REQUIREMENT →
Find the string "nbsp" in the data, and copy out each line that has it.

PROVIDED INFORMATION →
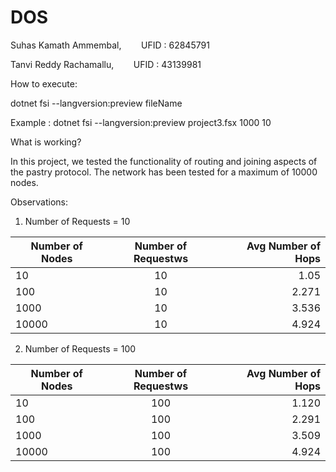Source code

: # DOS
 
Suhas Kamath Ammembal, &nbsp;&nbsp;&nbsp;&nbsp;&nbsp;&nbsp; UFID : 62845791

Tanvi Reddy Rachamallu, &nbsp;&nbsp;&nbsp;&nbsp;&nbsp;&nbsp;  UFID : 43139981


How to execute:

dotnet fsi --langversion:preview fileName <number of nodes> <number of requests>
 
Example : dotnet fsi --langversion:preview project3.fsx 1000 10

What is working?

In this project, we tested the functionality of routing and joining aspects of the pastry protocol. The network has been tested for a maximum of 10000 nodes. 

Observations:

1. Number of Requests = 10

|   Number of Nodes   |   Number of Requestws   |   Avg Number of Hops  |
| ------------------- |:-----------------------:| ---------------------:|
|        10           |           10            |         1.05          |
|       100           |           10            |         2.271         |
|      1000           |           10            |         3.536         |
|     10000           |           10            |         4.924         |

2. Number of Requests = 100

|   Number of Nodes   |   Number of Requestws   |   Avg Number of Hops  |
| ------------------- |:-----------------------:| ---------------------:|
|        10           |          100            |         1.120         |
|       100           |          100            |         2.291         |
|      1000           |          100            |         3.509         |
|     10000           |          100            |         4.924         |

EXERCISE ANSWER →
Suhas Kamath Ammembal, &nbsp;&nbsp;&nbsp;&nbsp;&nbsp;&nbsp; UFID : 62845791
Tanvi Reddy Rachamallu, &nbsp;&nbsp;&nbsp;&nbsp;&nbsp;&nbsp;  UFID : 43139981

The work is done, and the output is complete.